>>

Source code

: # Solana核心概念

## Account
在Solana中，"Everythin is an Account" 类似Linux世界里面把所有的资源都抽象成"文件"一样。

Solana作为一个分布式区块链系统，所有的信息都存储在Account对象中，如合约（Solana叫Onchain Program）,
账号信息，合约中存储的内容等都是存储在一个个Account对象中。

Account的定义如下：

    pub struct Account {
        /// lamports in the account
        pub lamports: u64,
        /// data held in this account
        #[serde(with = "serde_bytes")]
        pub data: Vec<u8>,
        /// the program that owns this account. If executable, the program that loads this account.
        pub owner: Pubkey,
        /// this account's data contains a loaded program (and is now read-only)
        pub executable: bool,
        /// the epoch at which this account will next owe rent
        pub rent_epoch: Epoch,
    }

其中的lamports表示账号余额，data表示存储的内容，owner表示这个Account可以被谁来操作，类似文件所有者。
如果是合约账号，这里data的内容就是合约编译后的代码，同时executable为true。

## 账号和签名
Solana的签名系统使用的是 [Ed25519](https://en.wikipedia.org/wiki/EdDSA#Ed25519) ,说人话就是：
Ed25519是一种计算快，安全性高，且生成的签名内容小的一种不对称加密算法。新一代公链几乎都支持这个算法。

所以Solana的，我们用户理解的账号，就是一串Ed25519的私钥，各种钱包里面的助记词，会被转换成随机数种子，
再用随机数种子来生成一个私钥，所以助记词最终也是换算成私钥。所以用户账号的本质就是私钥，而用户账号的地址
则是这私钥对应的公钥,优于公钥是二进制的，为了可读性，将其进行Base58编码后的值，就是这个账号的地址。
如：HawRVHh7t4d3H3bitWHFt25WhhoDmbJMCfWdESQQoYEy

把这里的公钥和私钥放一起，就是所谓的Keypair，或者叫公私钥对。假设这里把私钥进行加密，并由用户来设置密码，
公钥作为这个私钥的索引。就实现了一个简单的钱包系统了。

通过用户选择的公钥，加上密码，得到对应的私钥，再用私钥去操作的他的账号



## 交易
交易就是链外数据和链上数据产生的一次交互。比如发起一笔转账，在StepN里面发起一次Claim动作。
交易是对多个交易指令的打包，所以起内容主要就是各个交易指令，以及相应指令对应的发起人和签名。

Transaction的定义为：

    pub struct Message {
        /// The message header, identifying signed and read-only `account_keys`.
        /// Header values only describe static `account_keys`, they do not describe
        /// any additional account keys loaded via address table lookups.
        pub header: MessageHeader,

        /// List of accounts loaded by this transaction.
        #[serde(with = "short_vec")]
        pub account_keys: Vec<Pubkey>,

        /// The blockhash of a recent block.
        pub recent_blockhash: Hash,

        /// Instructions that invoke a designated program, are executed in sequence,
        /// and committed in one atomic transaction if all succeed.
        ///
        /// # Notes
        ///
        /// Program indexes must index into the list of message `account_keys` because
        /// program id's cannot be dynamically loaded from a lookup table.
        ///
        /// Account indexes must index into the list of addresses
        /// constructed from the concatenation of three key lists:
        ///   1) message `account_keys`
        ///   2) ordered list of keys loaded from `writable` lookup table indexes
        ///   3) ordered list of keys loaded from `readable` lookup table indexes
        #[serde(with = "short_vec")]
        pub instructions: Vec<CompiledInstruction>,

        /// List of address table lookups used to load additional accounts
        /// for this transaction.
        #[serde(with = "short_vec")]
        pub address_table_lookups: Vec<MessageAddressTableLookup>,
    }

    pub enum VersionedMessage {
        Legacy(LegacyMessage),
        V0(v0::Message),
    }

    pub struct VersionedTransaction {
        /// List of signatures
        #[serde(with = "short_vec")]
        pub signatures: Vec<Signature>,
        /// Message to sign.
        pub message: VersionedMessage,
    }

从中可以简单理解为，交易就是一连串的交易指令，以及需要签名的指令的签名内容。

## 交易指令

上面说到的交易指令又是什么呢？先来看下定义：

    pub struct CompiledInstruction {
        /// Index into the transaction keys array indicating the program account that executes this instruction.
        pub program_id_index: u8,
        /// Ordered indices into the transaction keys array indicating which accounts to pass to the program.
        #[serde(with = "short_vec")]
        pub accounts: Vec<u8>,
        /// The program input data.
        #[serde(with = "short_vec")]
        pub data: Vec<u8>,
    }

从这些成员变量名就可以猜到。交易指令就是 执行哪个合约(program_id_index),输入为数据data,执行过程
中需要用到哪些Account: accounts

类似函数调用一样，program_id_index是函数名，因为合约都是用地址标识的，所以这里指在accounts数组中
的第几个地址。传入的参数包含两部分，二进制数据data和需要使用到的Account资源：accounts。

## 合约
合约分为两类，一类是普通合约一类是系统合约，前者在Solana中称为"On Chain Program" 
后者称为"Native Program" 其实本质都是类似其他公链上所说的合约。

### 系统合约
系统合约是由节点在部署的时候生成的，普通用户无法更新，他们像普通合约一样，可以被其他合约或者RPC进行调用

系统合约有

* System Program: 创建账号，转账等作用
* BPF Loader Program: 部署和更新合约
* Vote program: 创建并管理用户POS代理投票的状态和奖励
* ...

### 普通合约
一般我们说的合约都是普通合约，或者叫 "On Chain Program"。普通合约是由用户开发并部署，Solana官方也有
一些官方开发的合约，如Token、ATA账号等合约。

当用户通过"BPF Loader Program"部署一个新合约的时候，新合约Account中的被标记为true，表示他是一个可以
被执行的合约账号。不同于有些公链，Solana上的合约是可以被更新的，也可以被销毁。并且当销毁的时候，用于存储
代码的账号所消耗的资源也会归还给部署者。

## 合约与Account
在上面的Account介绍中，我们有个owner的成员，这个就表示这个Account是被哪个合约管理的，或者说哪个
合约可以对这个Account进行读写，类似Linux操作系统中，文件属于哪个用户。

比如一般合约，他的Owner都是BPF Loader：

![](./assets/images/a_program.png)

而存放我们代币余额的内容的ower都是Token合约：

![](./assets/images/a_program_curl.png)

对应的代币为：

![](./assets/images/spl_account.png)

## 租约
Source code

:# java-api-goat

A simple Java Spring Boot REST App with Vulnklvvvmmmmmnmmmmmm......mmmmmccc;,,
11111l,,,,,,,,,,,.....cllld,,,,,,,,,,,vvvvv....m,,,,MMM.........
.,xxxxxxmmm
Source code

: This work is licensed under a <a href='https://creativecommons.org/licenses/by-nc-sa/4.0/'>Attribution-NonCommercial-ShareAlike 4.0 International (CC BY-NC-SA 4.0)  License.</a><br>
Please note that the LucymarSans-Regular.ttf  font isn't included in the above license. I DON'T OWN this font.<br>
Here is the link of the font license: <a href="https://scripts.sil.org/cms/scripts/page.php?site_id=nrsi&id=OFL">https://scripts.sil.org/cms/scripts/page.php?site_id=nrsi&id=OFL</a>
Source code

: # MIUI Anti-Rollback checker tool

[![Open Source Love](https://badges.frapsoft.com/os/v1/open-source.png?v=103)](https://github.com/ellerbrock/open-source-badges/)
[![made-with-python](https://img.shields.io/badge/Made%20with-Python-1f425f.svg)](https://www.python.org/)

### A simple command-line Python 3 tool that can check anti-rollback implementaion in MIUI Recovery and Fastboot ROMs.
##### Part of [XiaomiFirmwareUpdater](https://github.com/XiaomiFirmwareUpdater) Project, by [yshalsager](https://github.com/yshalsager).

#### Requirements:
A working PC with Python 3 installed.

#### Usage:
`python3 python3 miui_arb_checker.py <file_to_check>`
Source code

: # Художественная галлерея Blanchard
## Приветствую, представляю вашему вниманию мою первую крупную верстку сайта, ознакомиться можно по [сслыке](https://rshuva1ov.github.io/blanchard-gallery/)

<<
>>

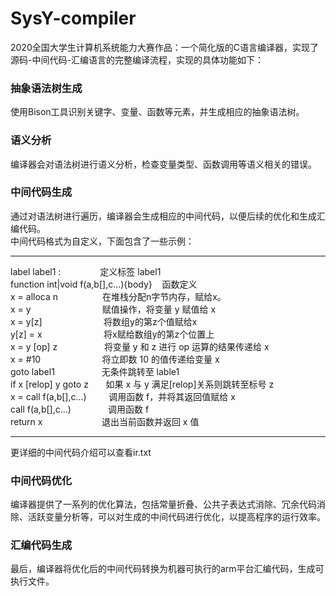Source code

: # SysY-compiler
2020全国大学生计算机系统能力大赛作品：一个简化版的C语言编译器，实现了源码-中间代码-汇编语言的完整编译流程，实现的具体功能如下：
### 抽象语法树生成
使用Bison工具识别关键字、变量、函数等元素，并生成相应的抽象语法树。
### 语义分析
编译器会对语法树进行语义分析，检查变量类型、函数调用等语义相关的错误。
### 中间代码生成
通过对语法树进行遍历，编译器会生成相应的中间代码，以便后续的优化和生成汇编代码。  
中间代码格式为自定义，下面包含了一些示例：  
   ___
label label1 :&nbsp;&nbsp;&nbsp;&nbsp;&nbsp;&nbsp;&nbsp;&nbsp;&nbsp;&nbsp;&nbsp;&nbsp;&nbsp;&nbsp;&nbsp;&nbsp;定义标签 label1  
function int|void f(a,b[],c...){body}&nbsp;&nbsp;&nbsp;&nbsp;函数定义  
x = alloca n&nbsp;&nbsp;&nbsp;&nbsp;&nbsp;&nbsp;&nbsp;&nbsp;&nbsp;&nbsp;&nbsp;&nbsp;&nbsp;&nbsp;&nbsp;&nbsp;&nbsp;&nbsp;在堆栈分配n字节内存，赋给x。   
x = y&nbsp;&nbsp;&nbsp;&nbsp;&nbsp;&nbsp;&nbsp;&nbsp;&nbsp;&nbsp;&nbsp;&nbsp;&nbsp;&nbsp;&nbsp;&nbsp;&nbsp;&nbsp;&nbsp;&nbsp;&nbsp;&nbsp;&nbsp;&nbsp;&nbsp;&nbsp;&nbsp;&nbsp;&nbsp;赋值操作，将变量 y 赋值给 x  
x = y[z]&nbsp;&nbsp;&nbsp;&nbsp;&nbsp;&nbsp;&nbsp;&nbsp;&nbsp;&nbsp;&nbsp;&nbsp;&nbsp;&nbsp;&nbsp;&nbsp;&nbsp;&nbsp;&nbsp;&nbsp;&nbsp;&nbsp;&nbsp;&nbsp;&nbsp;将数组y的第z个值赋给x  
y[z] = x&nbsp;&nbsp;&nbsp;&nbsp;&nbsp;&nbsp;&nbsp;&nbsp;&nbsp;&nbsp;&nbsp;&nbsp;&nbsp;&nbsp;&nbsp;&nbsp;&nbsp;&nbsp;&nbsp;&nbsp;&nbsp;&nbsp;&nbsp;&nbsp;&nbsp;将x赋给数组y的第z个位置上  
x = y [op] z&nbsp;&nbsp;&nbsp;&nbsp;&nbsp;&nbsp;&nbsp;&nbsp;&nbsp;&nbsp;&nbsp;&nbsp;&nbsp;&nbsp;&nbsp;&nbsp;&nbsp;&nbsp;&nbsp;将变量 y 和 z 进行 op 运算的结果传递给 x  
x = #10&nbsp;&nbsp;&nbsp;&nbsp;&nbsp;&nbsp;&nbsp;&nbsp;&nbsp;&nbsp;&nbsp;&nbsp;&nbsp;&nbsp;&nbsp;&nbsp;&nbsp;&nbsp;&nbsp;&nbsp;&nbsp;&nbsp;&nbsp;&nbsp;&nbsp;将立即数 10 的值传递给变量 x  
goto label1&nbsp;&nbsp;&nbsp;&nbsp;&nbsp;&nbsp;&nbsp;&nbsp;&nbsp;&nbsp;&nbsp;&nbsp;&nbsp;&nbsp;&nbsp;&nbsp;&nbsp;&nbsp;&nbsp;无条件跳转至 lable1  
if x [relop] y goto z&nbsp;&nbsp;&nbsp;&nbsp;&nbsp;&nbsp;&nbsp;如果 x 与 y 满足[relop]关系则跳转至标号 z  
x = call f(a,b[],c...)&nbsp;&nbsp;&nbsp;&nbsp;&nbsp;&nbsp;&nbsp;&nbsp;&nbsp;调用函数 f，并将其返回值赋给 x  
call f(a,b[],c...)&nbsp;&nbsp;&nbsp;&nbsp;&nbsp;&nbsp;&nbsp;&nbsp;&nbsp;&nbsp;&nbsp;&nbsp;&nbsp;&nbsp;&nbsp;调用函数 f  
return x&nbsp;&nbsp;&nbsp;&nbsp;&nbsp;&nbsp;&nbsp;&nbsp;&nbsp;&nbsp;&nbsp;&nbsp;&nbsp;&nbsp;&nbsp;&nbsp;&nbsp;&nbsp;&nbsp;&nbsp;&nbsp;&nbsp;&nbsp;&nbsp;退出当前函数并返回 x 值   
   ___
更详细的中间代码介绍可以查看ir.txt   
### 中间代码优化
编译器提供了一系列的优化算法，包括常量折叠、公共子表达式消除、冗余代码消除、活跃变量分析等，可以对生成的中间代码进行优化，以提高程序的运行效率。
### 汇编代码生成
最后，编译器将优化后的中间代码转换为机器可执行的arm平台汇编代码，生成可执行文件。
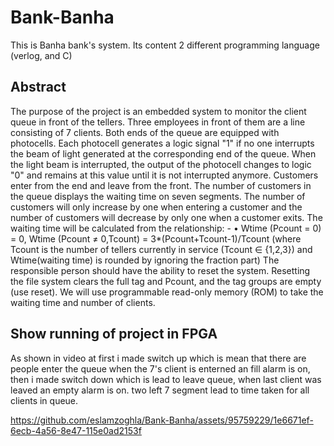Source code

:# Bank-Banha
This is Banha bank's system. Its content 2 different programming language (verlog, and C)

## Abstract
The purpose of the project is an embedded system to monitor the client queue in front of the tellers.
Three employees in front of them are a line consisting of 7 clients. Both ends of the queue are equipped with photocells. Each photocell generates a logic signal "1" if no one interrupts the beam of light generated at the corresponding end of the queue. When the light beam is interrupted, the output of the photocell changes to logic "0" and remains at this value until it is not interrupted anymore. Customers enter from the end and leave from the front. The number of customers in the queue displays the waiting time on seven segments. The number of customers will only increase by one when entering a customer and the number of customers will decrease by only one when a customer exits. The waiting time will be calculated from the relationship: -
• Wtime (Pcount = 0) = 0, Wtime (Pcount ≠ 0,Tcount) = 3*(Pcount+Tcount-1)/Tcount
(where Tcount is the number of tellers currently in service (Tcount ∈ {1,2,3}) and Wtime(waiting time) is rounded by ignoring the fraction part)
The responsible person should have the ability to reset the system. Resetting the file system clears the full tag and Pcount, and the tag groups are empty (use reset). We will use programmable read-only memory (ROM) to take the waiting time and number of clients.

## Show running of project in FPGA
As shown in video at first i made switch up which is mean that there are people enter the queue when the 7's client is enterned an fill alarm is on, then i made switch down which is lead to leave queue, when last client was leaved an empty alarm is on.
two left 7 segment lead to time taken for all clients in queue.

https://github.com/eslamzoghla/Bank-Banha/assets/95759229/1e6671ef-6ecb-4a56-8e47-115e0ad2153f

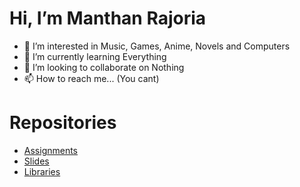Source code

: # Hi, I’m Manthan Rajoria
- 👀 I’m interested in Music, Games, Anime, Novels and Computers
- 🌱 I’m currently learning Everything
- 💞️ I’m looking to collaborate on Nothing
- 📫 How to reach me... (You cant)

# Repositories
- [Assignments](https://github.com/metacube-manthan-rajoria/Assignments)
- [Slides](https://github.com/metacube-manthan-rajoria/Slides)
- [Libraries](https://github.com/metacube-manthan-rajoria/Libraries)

<<
>>

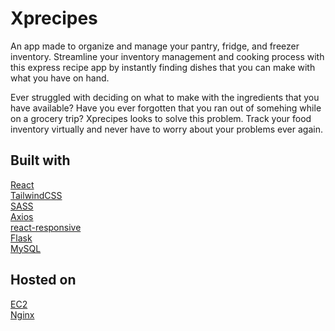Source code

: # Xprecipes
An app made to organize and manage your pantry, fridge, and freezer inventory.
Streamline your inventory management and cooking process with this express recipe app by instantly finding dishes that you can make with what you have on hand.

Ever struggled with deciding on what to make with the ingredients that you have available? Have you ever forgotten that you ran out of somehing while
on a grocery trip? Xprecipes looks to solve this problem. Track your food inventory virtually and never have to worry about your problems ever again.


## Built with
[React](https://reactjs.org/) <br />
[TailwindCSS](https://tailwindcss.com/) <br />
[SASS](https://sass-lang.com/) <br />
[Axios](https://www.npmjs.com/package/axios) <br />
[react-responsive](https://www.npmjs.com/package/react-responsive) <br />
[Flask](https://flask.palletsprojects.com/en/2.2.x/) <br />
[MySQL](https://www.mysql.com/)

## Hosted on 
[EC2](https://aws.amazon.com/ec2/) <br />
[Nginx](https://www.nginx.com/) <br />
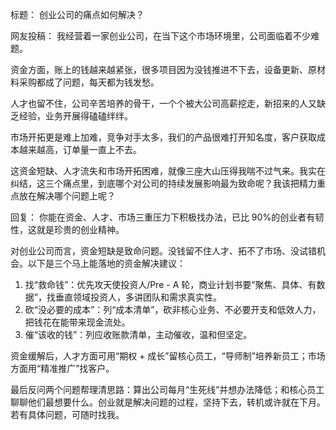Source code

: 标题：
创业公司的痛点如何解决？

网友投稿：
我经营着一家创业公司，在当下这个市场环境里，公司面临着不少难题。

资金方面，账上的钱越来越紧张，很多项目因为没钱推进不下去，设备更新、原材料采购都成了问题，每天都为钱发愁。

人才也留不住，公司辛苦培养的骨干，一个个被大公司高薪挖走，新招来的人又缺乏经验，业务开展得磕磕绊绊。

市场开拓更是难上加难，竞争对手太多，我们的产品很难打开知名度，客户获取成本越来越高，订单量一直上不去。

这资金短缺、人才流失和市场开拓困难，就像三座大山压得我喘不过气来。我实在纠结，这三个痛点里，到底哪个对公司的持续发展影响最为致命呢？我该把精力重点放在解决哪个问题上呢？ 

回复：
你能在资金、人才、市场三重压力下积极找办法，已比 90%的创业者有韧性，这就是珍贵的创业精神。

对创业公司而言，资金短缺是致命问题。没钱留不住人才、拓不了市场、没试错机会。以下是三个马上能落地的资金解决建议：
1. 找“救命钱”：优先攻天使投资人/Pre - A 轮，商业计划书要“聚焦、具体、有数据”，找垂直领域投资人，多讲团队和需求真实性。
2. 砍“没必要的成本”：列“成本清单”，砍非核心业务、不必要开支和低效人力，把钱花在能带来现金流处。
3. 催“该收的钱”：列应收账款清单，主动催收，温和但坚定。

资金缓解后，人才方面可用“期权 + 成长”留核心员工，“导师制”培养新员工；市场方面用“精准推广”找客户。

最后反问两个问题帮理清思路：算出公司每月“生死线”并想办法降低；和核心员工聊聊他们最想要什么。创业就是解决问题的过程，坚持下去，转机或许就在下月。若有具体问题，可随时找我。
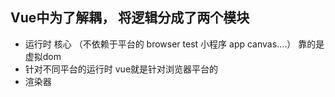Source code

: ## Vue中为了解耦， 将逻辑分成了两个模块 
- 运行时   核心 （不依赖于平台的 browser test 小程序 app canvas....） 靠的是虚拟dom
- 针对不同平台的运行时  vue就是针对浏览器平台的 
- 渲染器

<<

### Your objective
Work out how many lines in the records contain the word "goto", and give that number by itself.

### Exercise output
2